Bei einem sind die Würfel inzwischen gefallen: Sascha Goc verlässt die Adler.
"Ich habe mit ihm geredet", sagt Richer, "und ihm gesagt, dass
wir so
viele Leute haben, dass er nur die Nummer sieben oder acht bei den Verteidigern
wäre. Und das ist nichts für ihn, er hat eine gute Einstellung, er ist wieder
fit, er wird einen Job finden, in dem er zeigen kann, wozu er fähig ist."
Noch nicht in Sicht ist ein Torhüter Nummer eins, der bei den Adlern Klasse
beweisen könnte. Ja, doch, Namen gäbe es, sagt Richer, aber so richtig überzeugt
habe noch keiner. Danny aus den Birken und Patrick Ehelechner sind an Bord.
Danny kennt er, der habe eine gute Saison in Heilbronn gespielt, bestätigt der
Trainer und von Ehelechner sei ihm nur Gutes berichtet worden: "Er ist
reifer und besser geworden."
Das alles beschert aber immer noch keine Nummer eins. Nun, meint Richer, vieles
hinge ja auch von der NHL ab. Spielt sie oder nicht, die alte Frage, die seines
Erachtens am 1. Juli mit einem klaren Ja beantwortet werden dürfte. Und dann?
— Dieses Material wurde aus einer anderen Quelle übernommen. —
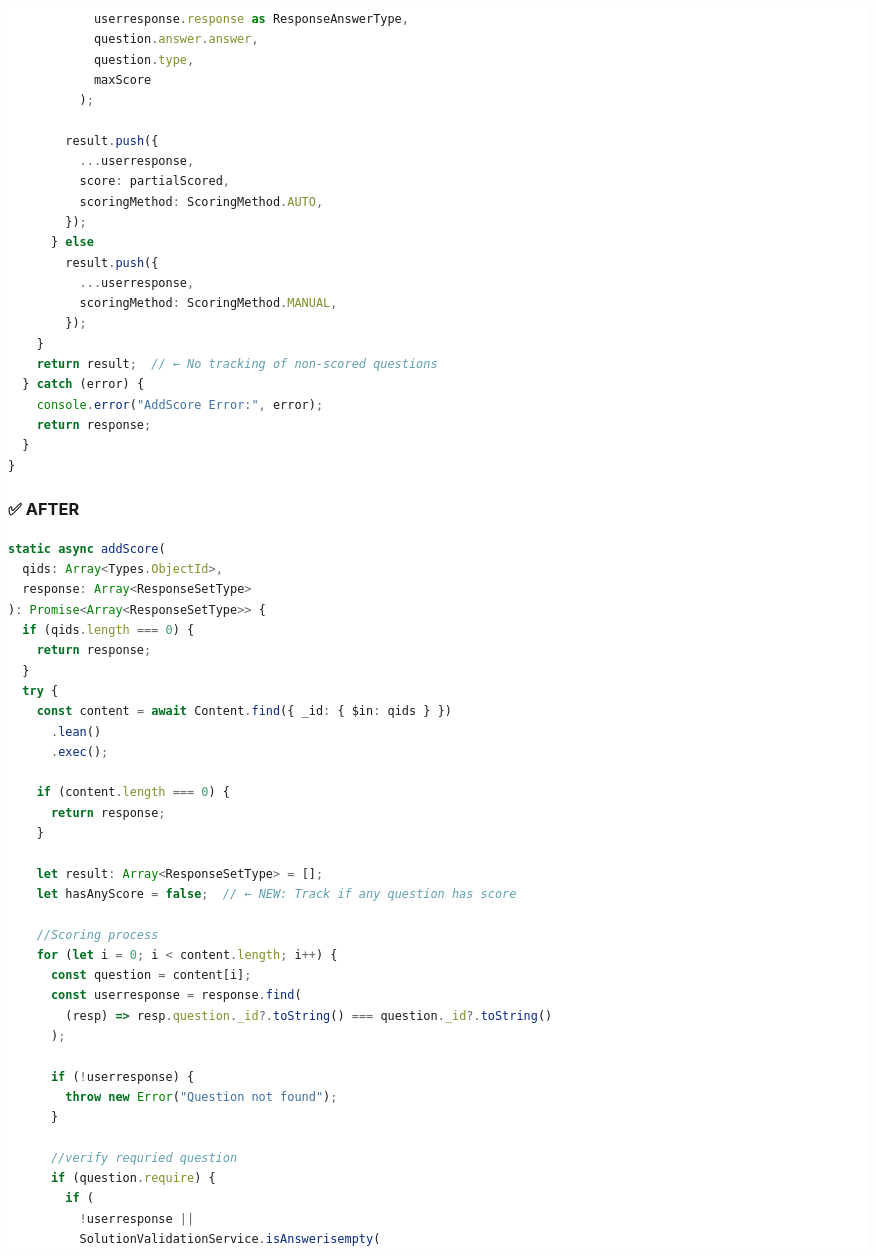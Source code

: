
 ```typescript
            userresponse.response as ResponseAnswerType,
            question.answer.answer,
            question.type,
            maxScore
          );

        result.push({
          ...userresponse,
          score: partialScored,
          scoringMethod: ScoringMethod.AUTO,
        });
      } else
        result.push({
          ...userresponse,
          scoringMethod: ScoringMethod.MANUAL,
        });
    }
    return result;  // ← No tracking of non-scored questions
  } catch (error) {
    console.error("AddScore Error:", error);
    return response;
  }
}
```

### ✅ AFTER

```typescript
static async addScore(
  qids: Array<Types.ObjectId>,
  response: Array<ResponseSetType>
): Promise<Array<ResponseSetType>> {
  if (qids.length === 0) {
    return response;
  }
  try {
    const content = await Content.find({ _id: { $in: qids } })
      .lean()
      .exec();

    if (content.length === 0) {
      return response;
    }

    let result: Array<ResponseSetType> = [];
    let hasAnyScore = false;  // ← NEW: Track if any question has score

    //Scoring process
    for (let i = 0; i < content.length; i++) {
      const question = content[i];
      const userresponse = response.find(
        (resp) => resp.question._id?.toString() === question._id?.toString()
      );

      if (!userresponse) {
        throw new Error("Question not found");
      }

      //verify requried question
      if (question.require) {
        if (
          !userresponse ||
          SolutionValidationService.isAnswerisempty(
```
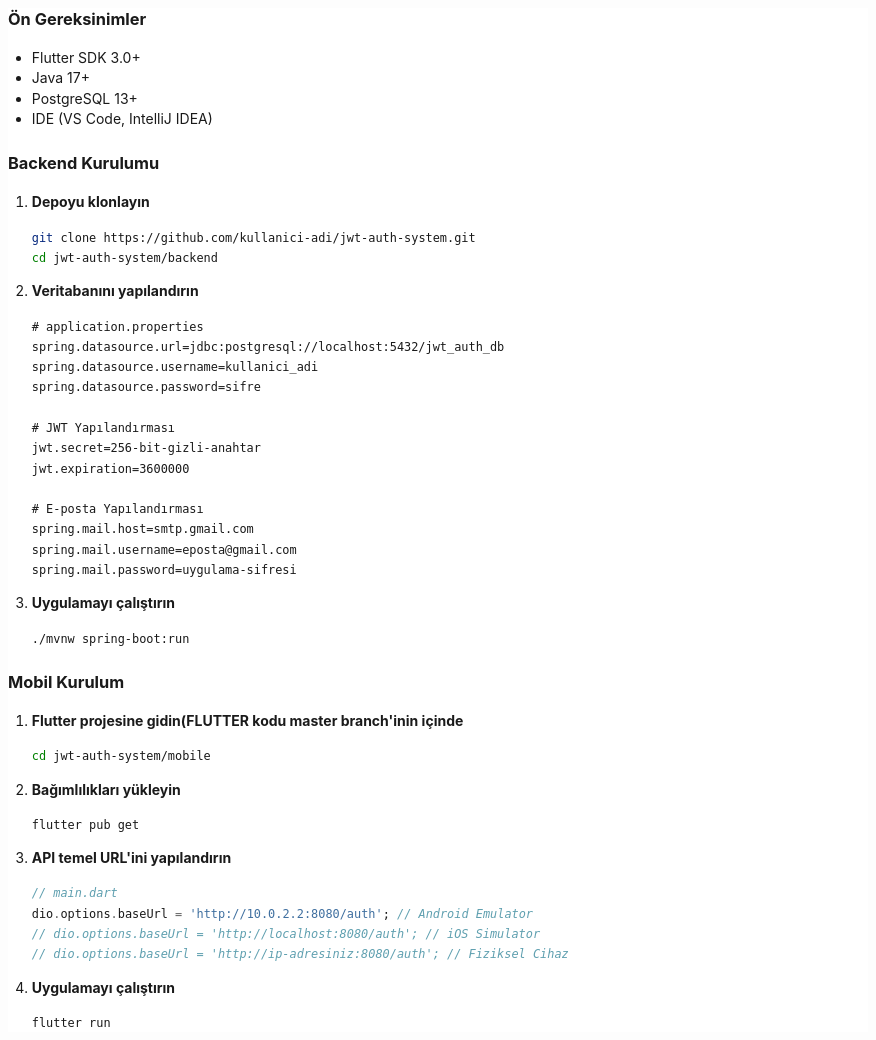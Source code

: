 ### Ön Gereksinimler
- Flutter SDK 3.0+
- Java 17+
- PostgreSQL 13+
- IDE (VS Code, IntelliJ IDEA)

### Backend Kurulumu
1. **Depoyu klonlayın**
   ```bash
   git clone https://github.com/kullanici-adi/jwt-auth-system.git
   cd jwt-auth-system/backend
   ```

2. **Veritabanını yapılandırın**
   ```properties
   # application.properties
   spring.datasource.url=jdbc:postgresql://localhost:5432/jwt_auth_db
   spring.datasource.username=kullanici_adi
   spring.datasource.password=sifre
   
   # JWT Yapılandırması
   jwt.secret=256-bit-gizli-anahtar
   jwt.expiration=3600000
   
   # E-posta Yapılandırması
   spring.mail.host=smtp.gmail.com
   spring.mail.username=eposta@gmail.com
   spring.mail.password=uygulama-sifresi
   ```

3. **Uygulamayı çalıştırın**
   ```bash
   ./mvnw spring-boot:run
   ```

### Mobil Kurulum
1. **Flutter projesine gidin(FLUTTER kodu master branch'inin içinde**
   ```bash
   cd jwt-auth-system/mobile
   ```

2. **Bağımlılıkları yükleyin**
   ```bash
   flutter pub get
   ```

3. **API temel URL'ini yapılandırın**
   ```dart
   // main.dart
   dio.options.baseUrl = 'http://10.0.2.2:8080/auth'; // Android Emulator
   // dio.options.baseUrl = 'http://localhost:8080/auth'; // iOS Simulator
   // dio.options.baseUrl = 'http://ip-adresiniz:8080/auth'; // Fiziksel Cihaz
   ```

4. **Uygulamayı çalıştırın**
   ```bash
   flutter run
   ```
Welche Probleme haben die Adler in einem solchen Falle? Richer: "Ich glaube,
wir könnten höchstens Stephane Robidas verlieren und vielleicht Andy Roach,
die anderen werden wohl bleiben."
Wie Michael Bakos, dem es nach einer Bandscheibenoperation gut geht und der im
September zurückerwartet wird, wie Schubert oder Peter Ratchuk, wie Cespiva und
Schütz. Eine offensive Verteidigung erwartet Richer, nennt die Namen Roach,
Robidas und Ratchuck, "das sind die imports", alle drei seien zudem
hervorragende Läufer. Schubert sei offensiv und aggressiv, genau das, was man
bräuchte. Und sollte man vor der Saison Spieler Richtung Übersee verlieren,
nun, dann greife Plan B, der fertig in der Schublade liege. Die Defensive sei
jedoch noch mit einem Fragezeichen versehen, meint Richer und deutet erneut in
Richtung NHL.
In der Offensive meint er auf der sicheren Seite zu sein. Jeff Shantz, Shawn
Carter, das seien zwei gute "two way players." Seien gut im Sturm,
aber defensiv sehr stabil. Ronny Arendt hat mit Carter in den vergangenen beiden
Jahren gespielt, "das ist immer gut, wenn zwei sich schon kennen",
sagt Richer. Von John Tripp erwartet er, dass er gleich zu Beginn die Leistung
zeige, die er nach der Eingewöhnung in Europa erst dem Ende der Saison zu
abrufen konnte. Edgerton und Corbet seien natürlich noch da, die einzigen
beiden Ausländer, die in der Offensive geblieben wären.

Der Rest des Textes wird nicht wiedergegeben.